Social Media Marketing basics
Social media marketing is still marketing and the basic tenets of “traditional” marketing hold true online:
- Know your current and target audience(s)
- Track your outcomes (and tailor/adapt your approach accordingly)
- Maintain a consistent brand across your social, digital and physical channels (including product) but allow for channel-specific variance.*
*Channel specific variance refers to the idea that your brand might be more formal on LinkedIn, or on your website, while it can flex into a more casual content and tone on channels like Instagram and Snapchat.
New social platforms
New platforms are emerging constantly and you undoubtedly feel as though you should be scrambling to master them. First, evaluate whether it will be worth the time and money to learn to implement the new platform. Is your demographic using it? Are your competitors using the new platform and to what effect?

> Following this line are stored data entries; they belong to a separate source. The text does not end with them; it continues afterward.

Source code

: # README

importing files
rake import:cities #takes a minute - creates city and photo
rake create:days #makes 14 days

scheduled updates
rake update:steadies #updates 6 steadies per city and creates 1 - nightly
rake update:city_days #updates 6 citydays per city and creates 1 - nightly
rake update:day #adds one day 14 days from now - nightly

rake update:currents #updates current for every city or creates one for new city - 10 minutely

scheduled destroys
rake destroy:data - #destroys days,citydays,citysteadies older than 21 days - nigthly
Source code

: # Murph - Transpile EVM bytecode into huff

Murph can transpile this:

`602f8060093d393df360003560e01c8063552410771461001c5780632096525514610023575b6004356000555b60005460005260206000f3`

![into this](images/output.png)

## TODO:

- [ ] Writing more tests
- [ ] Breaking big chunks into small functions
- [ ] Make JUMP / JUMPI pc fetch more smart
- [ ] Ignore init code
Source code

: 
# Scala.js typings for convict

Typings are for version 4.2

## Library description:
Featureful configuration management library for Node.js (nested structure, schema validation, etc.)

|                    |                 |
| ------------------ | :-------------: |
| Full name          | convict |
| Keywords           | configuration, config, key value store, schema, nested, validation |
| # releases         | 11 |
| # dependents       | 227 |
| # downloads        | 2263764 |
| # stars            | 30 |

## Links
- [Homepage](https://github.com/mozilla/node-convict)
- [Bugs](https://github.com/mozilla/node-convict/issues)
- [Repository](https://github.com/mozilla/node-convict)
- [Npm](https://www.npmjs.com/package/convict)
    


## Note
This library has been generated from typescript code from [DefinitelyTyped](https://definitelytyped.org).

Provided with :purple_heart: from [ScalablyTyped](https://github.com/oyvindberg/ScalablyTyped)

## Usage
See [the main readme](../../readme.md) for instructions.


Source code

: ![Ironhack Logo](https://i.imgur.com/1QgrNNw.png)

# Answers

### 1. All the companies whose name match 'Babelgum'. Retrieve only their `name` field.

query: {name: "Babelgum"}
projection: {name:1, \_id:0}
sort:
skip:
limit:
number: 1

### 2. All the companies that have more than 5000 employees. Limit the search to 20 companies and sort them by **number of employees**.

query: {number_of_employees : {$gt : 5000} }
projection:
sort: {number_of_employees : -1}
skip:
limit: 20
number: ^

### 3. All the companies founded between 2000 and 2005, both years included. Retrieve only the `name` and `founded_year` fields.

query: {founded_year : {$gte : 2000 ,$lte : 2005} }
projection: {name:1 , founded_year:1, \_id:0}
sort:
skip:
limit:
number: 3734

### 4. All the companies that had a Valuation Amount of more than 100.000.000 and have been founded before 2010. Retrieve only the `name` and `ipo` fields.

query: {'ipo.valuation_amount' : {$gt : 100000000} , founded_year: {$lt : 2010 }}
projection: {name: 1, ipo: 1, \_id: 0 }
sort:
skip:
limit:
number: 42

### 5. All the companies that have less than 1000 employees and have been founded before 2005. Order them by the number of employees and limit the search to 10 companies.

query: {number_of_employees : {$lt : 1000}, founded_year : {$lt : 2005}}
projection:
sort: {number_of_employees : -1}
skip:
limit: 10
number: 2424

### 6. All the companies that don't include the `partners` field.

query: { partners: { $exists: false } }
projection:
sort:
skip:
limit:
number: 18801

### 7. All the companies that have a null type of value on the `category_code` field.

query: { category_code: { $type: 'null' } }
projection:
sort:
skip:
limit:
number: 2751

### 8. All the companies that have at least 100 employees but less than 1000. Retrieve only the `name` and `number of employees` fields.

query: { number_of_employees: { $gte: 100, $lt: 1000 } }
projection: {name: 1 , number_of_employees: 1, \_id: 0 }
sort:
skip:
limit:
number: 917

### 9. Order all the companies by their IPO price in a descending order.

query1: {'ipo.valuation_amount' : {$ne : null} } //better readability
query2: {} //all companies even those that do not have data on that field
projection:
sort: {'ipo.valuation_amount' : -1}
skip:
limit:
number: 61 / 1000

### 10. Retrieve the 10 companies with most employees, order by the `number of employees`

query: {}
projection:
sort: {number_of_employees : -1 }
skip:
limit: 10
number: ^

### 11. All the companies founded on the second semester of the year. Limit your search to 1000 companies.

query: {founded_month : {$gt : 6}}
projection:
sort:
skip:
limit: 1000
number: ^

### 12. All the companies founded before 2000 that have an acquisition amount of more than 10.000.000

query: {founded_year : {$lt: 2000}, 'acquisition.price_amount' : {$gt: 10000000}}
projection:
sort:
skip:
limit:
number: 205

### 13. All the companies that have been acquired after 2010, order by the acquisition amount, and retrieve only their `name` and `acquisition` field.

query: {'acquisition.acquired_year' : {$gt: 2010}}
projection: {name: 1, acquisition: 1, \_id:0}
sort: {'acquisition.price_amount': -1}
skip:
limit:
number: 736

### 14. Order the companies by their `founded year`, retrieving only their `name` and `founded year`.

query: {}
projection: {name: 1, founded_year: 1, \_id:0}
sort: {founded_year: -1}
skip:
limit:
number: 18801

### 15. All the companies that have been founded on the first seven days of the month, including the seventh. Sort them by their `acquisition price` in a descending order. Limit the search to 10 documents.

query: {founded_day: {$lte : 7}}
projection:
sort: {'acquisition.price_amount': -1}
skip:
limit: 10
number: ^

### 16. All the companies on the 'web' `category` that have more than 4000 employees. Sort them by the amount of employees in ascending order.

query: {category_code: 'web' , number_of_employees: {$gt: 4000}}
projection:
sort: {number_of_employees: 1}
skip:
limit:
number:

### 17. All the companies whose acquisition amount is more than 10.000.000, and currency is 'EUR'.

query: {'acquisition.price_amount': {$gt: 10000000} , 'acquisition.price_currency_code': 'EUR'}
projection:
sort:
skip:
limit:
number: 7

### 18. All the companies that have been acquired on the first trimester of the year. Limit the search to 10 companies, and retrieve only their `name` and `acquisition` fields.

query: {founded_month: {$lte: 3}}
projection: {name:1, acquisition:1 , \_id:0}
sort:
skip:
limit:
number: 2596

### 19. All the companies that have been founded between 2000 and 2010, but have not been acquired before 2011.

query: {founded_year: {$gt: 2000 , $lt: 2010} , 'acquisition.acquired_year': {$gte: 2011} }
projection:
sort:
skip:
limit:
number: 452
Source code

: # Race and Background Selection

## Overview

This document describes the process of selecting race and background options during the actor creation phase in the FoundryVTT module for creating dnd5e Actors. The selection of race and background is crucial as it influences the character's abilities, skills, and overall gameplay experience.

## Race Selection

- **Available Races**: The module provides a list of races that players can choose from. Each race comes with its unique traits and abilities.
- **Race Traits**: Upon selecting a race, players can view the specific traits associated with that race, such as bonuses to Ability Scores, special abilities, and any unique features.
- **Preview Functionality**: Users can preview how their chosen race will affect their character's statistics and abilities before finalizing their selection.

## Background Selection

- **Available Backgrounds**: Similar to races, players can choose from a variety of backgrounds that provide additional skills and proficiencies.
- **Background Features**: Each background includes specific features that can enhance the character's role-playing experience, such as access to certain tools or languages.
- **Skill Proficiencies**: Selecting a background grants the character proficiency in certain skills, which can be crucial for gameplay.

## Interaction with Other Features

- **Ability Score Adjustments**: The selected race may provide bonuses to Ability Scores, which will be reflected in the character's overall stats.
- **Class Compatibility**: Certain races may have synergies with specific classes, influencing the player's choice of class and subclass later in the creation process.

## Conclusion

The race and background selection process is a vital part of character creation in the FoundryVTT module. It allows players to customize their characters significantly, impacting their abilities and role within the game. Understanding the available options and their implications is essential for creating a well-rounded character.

When using any platform, keep these two things in mind:
1) Our customers and clients expect quick responses; only take on as much as you can maintain and build a plan that enables you to respond to conversation and feedback (“likes”, “retweets”, etc) quickly.
2) Do your best to match the form and function of the platform you are using, i.e.: avoid auto-posting from one format to another. Twitter is about short content and images and a timely, sometimes location-based conversation; Facebook can stomach longer posts; Instagram is all about hashtags and images. Matching your content and channel will result in higher engagement rates.
Saying “Yes and” & Taking Risks
My “yes and” philosophy emerges from years of improvisational acting. It sums up the best way to generate new and innovative ideas for campaigns and general engagement. “Yes and” thinking travels to unexplored corners, works the old stuck ideas out, and generates amazing new ones in their place. Hand in hand with “yes and” comes the need to follow through on those good ideas which sometimes involves taking risks. Being agile and being willing to test various approaches doesn’t necessarily require spending a lot of money. Risk-taking can pay off when it is strongly aligned with brand and mission.